Worcestershire 161 for 6 (Barnard 42*) Nottinghamshire 133 for 9 (Hales 52, Moeen 4-18)
Ed Barnard wasted no time in pronouncing himself a Twenty20 cricketer of England potential with vital interventions with bat, ball and in the field as Worcestershire began their defence of their Vitality Blast crown with an emphatic 28-run victory over Notts Outlaws in front of a near-capacity crowd at Trent Bridge.
This was a poor Twenty20 pitch, used, slow and grippy and not remotely in keeping with the sort of batsman-friendly surfaces that have made T20 nights at Trent Bridge one of the heaviest-scoring venues of the Blast.
But Worcestershire assessed it with great intelligence, posting 161 for 6, far more than they had anticipated thanks to Barnard's late intervention with an unbeaten 42 from 19 balls, and then defending it with ease. Three overs from the end of their innings, they were 117 for 6 and vulnerable, but he changed the face of the game.
As Moeen Ali, Worcestershire's captain, back immediately after England's World Cup success, remarked: "It was the performance of a side that won the tournament last year, a side with a lot of confidence."
Notts are rooted to the foot of Division One of the Championship, 38 points adrift with only four matches remaining and seemingly bound for relegation. Any imagining that the arrival of T20 would be a miraculous cure were rudely dispelled. It is a long tournament - 14 group games - but limp dismissals from two high-profile signings, Joe Clarke and Ben Duckett, set the tone on the opening night for a disappointing batting display.
To his credit, at least Alex Hales has returned to county cricket ready for the fray. He was blackballed from England's World Cup squad in the most clinical fashion after his failing of a second drugs test, following other misdemeanours, led those in charge to conclude that he had become a liability.
He has kept a low profile, but the evidence of his 52 from 34 balls suggested he is one Notts batsman in good frame of mind. When he twice slog-swept Brett D'Oliveira for six, he had positioned himself for victory, only to be bowled by Barnard as he made room to cut him through the offside.
That opened the way for Moeen to settle the match with 4 for 6 in his last two overs, by doing little more than hitting consistent areas. His first wicket owed much to Barnard's electric fielding as he dashed 20 yards to his left from long-off to pluck a diving catch to dismiss Jake Libby.
Dan Christian's first-ball nought again emphasised Worcestershire's sharpness in the field as his inside-edge onto his thigh was brilliantly collected to his right by the wicketkeeper, Ben Cox.

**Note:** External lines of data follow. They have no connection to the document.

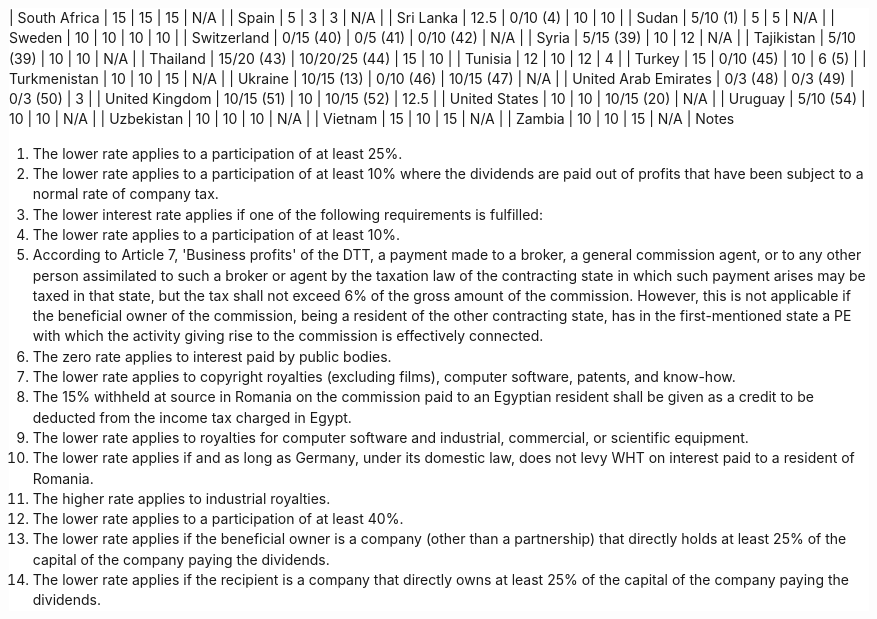 | South Africa | 15 | 15 | 15 | N/A |
| Spain | 5 | 3 | 3 | N/A |
| Sri Lanka | 12.5 | 0/10 (4) | 10 | 10 |
| Sudan | 5/10 (1) | 5 | 5 | N/A |
| Sweden | 10 | 10 | 10 | 10 |
| Switzerland | 0/15 (40) | 0/5 (41) | 0/10 (42) | N/A |
| Syria | 5/15 (39) | 10 | 12 | N/A |
| Tajikistan | 5/10 (39) | 10 | 10 | N/A |
| Thailand | 15/20 (43) | 10/20/25 (44) | 15 | 10 |
| Tunisia | 12 | 10 | 12 | 4 |
| Turkey | 15 | 0/10 (45) | 10 | 6 (5) |
| Turkmenistan | 10 | 10 | 15 | N/A |
| Ukraine | 10/15 (13) | 0/10 (46) | 10/15 (47) | N/A |
| United Arab Emirates | 0/3 (48) | 0/3 (49) | 0/3 (50) | 3 |
| United Kingdom | 10/15 (51) | 10 | 10/15 (52) | 12.5 |
| United States | 10 | 10 | 10/15 (20) | N/A |
| Uruguay | 5/10 (54) | 10 | 10 | N/A |
| Uzbekistan | 10 | 10 | 10 | N/A |
| Vietnam | 15 | 10 | 15 | N/A |
| Zambia | 10 | 10 | 15 | N/A |
Notes
1. The lower rate applies to a participation of at least 25%.
2. The lower rate applies to a participation of at least 10% where the dividends are paid out of profits that have been subject to a normal rate of company tax.
3. The lower interest rate applies if one of the following requirements is fulfilled:
4. The lower rate applies to a participation of at least 10%.
5. According to Article 7, 'Business profits' of the DTT, a payment made to a broker, a general commission agent, or to any other person assimilated to such a broker or agent by the taxation law of the contracting state in which such payment arises may be taxed in that state, but the tax shall not exceed 6% of the gross amount of the commission. However, this is not applicable if the beneficial owner of the commission, being a resident of the other contracting state, has in the first-mentioned state a PE with which the activity giving rise to the commission is effectively connected.
6. The zero rate applies to interest paid by public bodies.
7. The lower rate applies to copyright royalties (excluding films), computer software, patents, and know-how.
8. The 15% withheld at source in Romania on the commission paid to an Egyptian resident shall be given as a credit to be deducted from the income tax charged in Egypt.
9. The lower rate applies to royalties for computer software and industrial, commercial, or scientific equipment.
10. The lower rate applies if and as long as Germany, under its domestic law, does not levy WHT on interest paid to a resident of Romania.
11. The higher rate applies to industrial royalties.
12. The lower rate applies to a participation of at least 40%.
13. The lower rate applies if the beneficial owner is a company (other than a partnership) that directly holds at least 25% of the capital of the company paying the dividends.
14. The lower rate applies if the recipient is a company that directly owns at least 25% of the capital of the company paying the dividends.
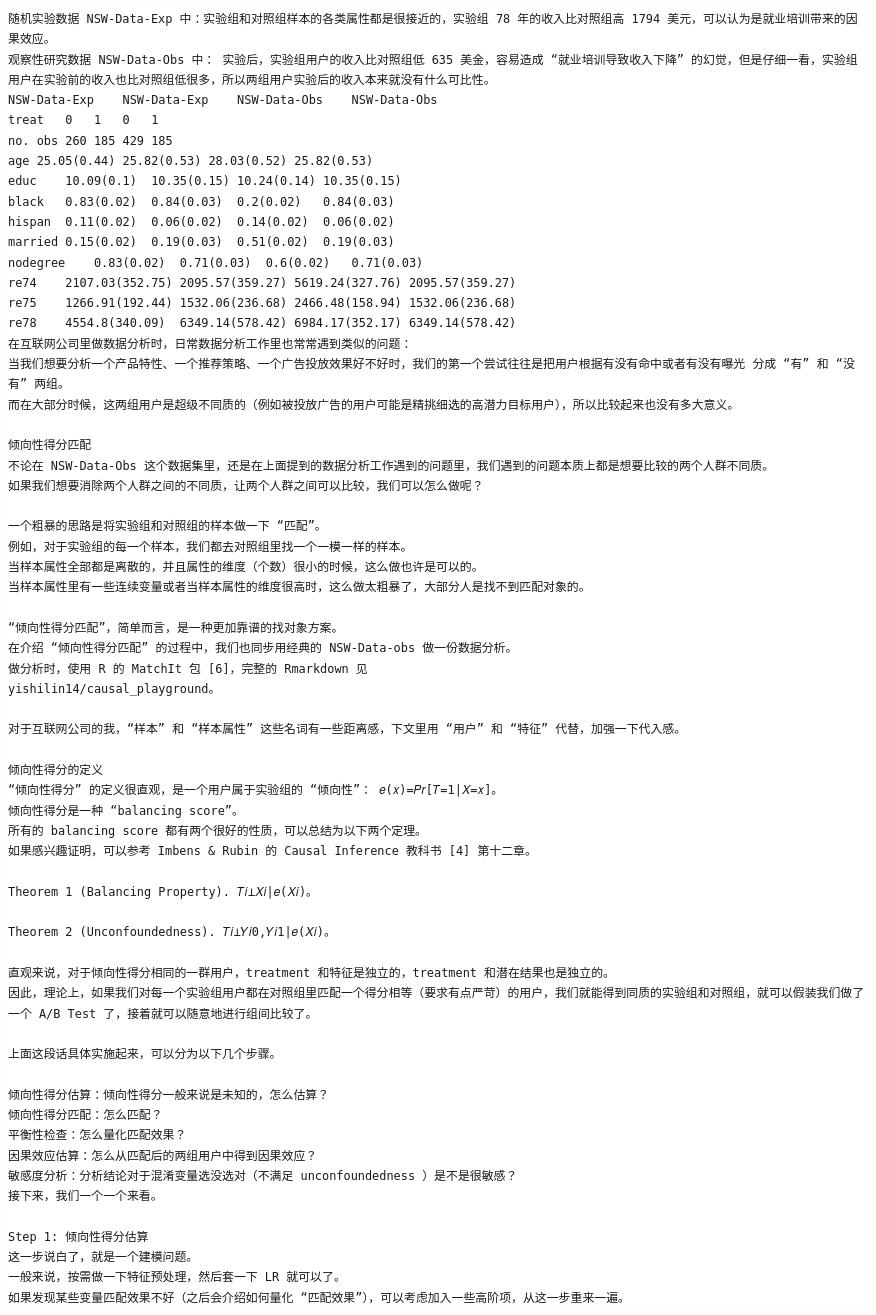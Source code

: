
 ```
随机实验数据 NSW-Data-Exp 中：实验组和对照组样本的各类属性都是很接近的，实验组 78 年的收入比对照组高 1794 美元，可以认为是就业培训带来的因果效应。
观察性研究数据 NSW-Data-Obs 中： 实验后，实验组用户的收入比对照组低 635 美金，容易造成 “就业培训导致收入下降” 的幻觉，但是仔细一看，实验组用户在实验前的收入也比对照组低很多，所以两组用户实验后的收入本来就没有什么可比性。
NSW-Data-Exp	NSW-Data-Exp	NSW-Data-Obs	NSW-Data-Obs
treat	0	1	0	1
no. obs	260	185	429	185
age	25.05(0.44)	25.82(0.53)	28.03(0.52)	25.82(0.53)
educ	10.09(0.1)	10.35(0.15)	10.24(0.14)	10.35(0.15)
black	0.83(0.02)	0.84(0.03)	0.2(0.02)	0.84(0.03)
hispan	0.11(0.02)	0.06(0.02)	0.14(0.02)	0.06(0.02)
married	0.15(0.02)	0.19(0.03)	0.51(0.02)	0.19(0.03)
nodegree	0.83(0.02)	0.71(0.03)	0.6(0.02)	0.71(0.03)
re74	2107.03(352.75)	2095.57(359.27)	5619.24(327.76)	2095.57(359.27)
re75	1266.91(192.44)	1532.06(236.68)	2466.48(158.94)	1532.06(236.68)
re78	4554.8(340.09)	6349.14(578.42)	6984.17(352.17)	6349.14(578.42)
在互联网公司里做数据分析时，日常数据分析工作里也常常遇到类似的问题：
当我们想要分析一个产品特性、一个推荐策略、一个广告投放效果好不好时，我们的第一个尝试往往是把用户根据有没有命中或者有没有曝光 分成 “有” 和 “没有” 两组。
而在大部分时候，这两组用户是超级不同质的（例如被投放广告的用户可能是精挑细选的高潜力目标用户），所以比较起来也没有多大意义。

倾向性得分匹配
不论在 NSW-Data-Obs 这个数据集里，还是在上面提到的数据分析工作遇到的问题里，我们遇到的问题本质上都是想要比较的两个人群不同质。
如果我们想要消除两个人群之间的不同质，让两个人群之间可以比较，我们可以怎么做呢？

一个粗暴的思路是将实验组和对照组的样本做一下 “匹配”。
例如，对于实验组的每一个样本，我们都去对照组里找一个一模一样的样本。
当样本属性全部都是离散的，并且属性的维度（个数）很小的时候，这么做也许是可以的。
当样本属性里有一些连续变量或者当样本属性的维度很高时，这么做太粗暴了，大部分人是找不到匹配对象的。

“倾向性得分匹配”，简单而言，是一种更加靠谱的找对象方案。
在介绍 “倾向性得分匹配” 的过程中，我们也同步用经典的 NSW-Data-obs 做一份数据分析。
做分析时，使用 R 的 MatchIt 包 [6]，完整的 Rmarkdown 见
yishilin14/causal_playground。

对于互联网公司的我，“样本” 和 “样本属性” 这些名词有一些距离感，下文里用 “用户” 和 “特征” 代替，加强一下代入感。

倾向性得分的定义
“倾向性得分” 的定义很直观，是一个用户属于实验组的 “倾向性”： 𝑒(𝑥)=𝑃𝑟[𝑇=1|𝑋=𝑥]。
倾向性得分是一种 “balancing score”。
所有的 balancing score 都有两个很好的性质，可以总结为以下两个定理。
如果感兴趣证明，可以参考 Imbens & Rubin 的 Causal Inference 教科书 [4] 第十二章。

Theorem 1 (Balancing Property). 𝑇𝑖⊥𝑋𝑖|𝑒(𝑋𝑖)。

Theorem 2 (Unconfoundedness). 𝑇𝑖⊥𝑌𝑖0,𝑌𝑖1|𝑒(𝑋𝑖)。

直观来说，对于倾向性得分相同的一群用户，treatment 和特征是独立的，treatment 和潜在结果也是独立的。
因此，理论上，如果我们对每一个实验组用户都在对照组里匹配一个得分相等（要求有点严苛）的用户，我们就能得到同质的实验组和对照组，就可以假装我们做了一个 A/B Test 了，接着就可以随意地进行组间比较了。

上面这段话具体实施起来，可以分为以下几个步骤。

倾向性得分估算：倾向性得分一般来说是未知的，怎么估算？
倾向性得分匹配：怎么匹配？
平衡性检查：怎么量化匹配效果？
因果效应估算：怎么从匹配后的两组用户中得到因果效应？
敏感度分析：分析结论对于混淆变量选没选对（不满足 unconfoundedness ）是不是很敏感？
接下来，我们一个一个来看。

Step 1: 倾向性得分估算
这一步说白了，就是一个建模问题。
一般来说，按需做一下特征预处理，然后套一下 LR 就可以了。
如果发现某些变量匹配效果不好（之后会介绍如何量化 “匹配效果”），可以考虑加入一些高阶项，从这一步重来一遍。

```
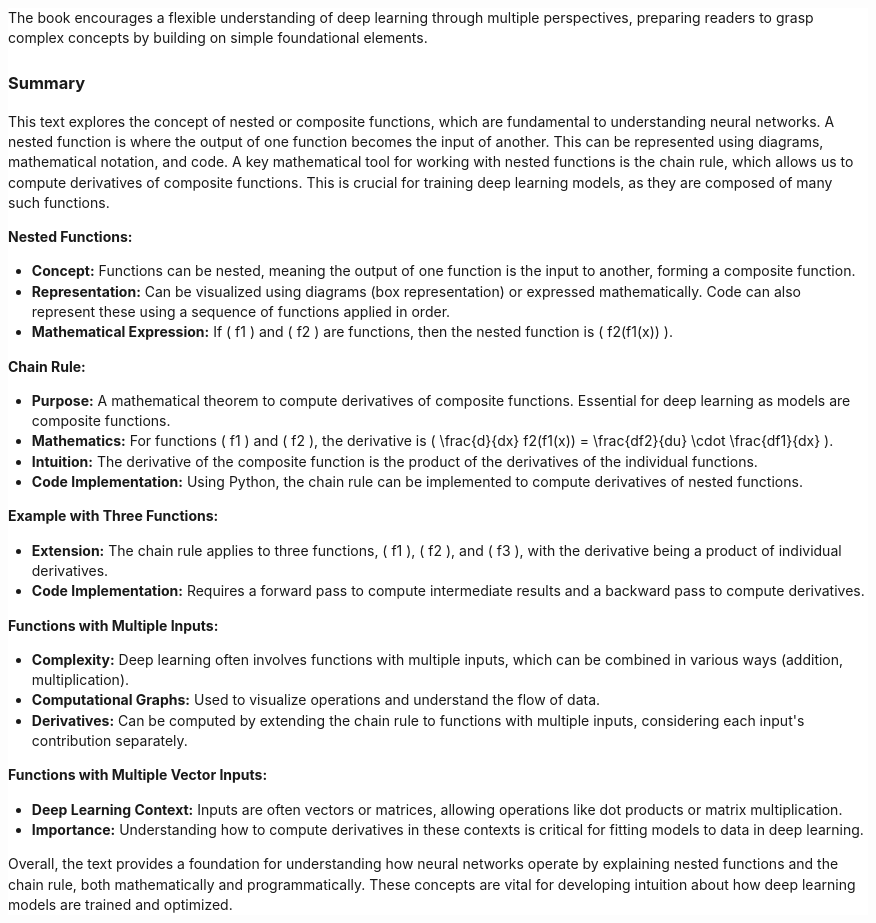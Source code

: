 The book encourages a flexible understanding of deep learning through multiple perspectives, preparing readers to grasp complex concepts by building on simple foundational elements.



### Summary

This text explores the concept of nested or composite functions, which are fundamental to understanding neural networks. A nested function is where the output of one function becomes the input of another. This can be represented using diagrams, mathematical notation, and code. A key mathematical tool for working with nested functions is the chain rule, which allows us to compute derivatives of composite functions. This is crucial for training deep learning models, as they are composed of many such functions.

**Nested Functions:**

- **Concept:** Functions can be nested, meaning the output of one function is the input to another, forming a composite function.
- **Representation:** Can be visualized using diagrams (box representation) or expressed mathematically. Code can also represent these using a sequence of functions applied in order.
- **Mathematical Expression:** If \( f1 \) and \( f2 \) are functions, then the nested function is \( f2(f1(x)) \).

**Chain Rule:**

- **Purpose:** A mathematical theorem to compute derivatives of composite functions. Essential for deep learning as models are composite functions.
- **Mathematics:** For functions \( f1 \) and \( f2 \), the derivative is \( \frac{d}{dx} f2(f1(x)) = \frac{df2}{du} \cdot \frac{df1}{dx} \).
- **Intuition:** The derivative of the composite function is the product of the derivatives of the individual functions.
- **Code Implementation:** Using Python, the chain rule can be implemented to compute derivatives of nested functions.

**Example with Three Functions:**

- **Extension:** The chain rule applies to three functions, \( f1 \), \( f2 \), and \( f3 \), with the derivative being a product of individual derivatives.
- **Code Implementation:** Requires a forward pass to compute intermediate results and a backward pass to compute derivatives.

**Functions with Multiple Inputs:**

- **Complexity:** Deep learning often involves functions with multiple inputs, which can be combined in various ways (addition, multiplication).
- **Computational Graphs:** Used to visualize operations and understand the flow of data.
- **Derivatives:** Can be computed by extending the chain rule to functions with multiple inputs, considering each input's contribution separately.

**Functions with Multiple Vector Inputs:**

- **Deep Learning Context:** Inputs are often vectors or matrices, allowing operations like dot products or matrix multiplication.
- **Importance:** Understanding how to compute derivatives in these contexts is critical for fitting models to data in deep learning.

Overall, the text provides a foundation for understanding how neural networks operate by explaining nested functions and the chain rule, both mathematically and programmatically. These concepts are vital for developing intuition about how deep learning models are trained and optimized.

In Moeen's final over, withy 59 needed off five, Tom Moores and Samit Patel went for broke and both holed out.
As an aside, it was worth wondering whether the racists (because some were) who denounced Moeen on social media for quite cheerfully opting out of England's champagne-shaking celebrations to mark the winning of the World Cup would even know or care that four days later he was back in county cricket, skippering Worcestershire with an air of calm and playing as much as his international commitments allow.
The World Cup has made additional demands on pitches at international venues, and Notts have limited outground options to lighten the load. It is to be hoped this is not a sign of things to come at the bigger venues.
Barnard found an answer to it. At 23, this slender allrounder is of an age where he can convince England of his attributes as a T20 cricketer. His flourish with the bat was a gem, carrying them to 161 for 6 when they must have felt 150 was optimistic; an innings of dexterity and common sense.
Barnard was the dominant partner in a stand of 59 from 30 balls with Ben Cox, rescuing Worcestershire from 102 for 6 after 15.2 overs. They had run aground on a grippy pitch which played into the hands of Harry Gurney, but Barnard dealt with his mix of slower offcutters with intelligence, running him through slips to the boundary as only 15 came off his first three overs. In Gurney's last over he switched mood, 18 runs lost as he struck him over midwicket for six and then added a Buttler-esque scoop to the next ball for good measure.
Martin Guptill would value the taste of victory, too. He had a modest World Cup - 186 runs at 20.66 - but before the match became the latest New Zealand player to respond to their desperately unlucky World Cup final loss in philosophical fashion. The gist of his remarks was that, as the beers went down, New Zealand had found contentment in the recognition that we had shared in one of the greatest one-day games in history.
Guptill's share at Trent Bridge was 22 from 24 balls, in an innings in which he was starved of the strike before he hit a full toss from Luke Wood back to the bowler. It could have been worse; before he had scored, he survived a run-out appeal by about an inch, the first sign for weeks that his luck might be on the turn.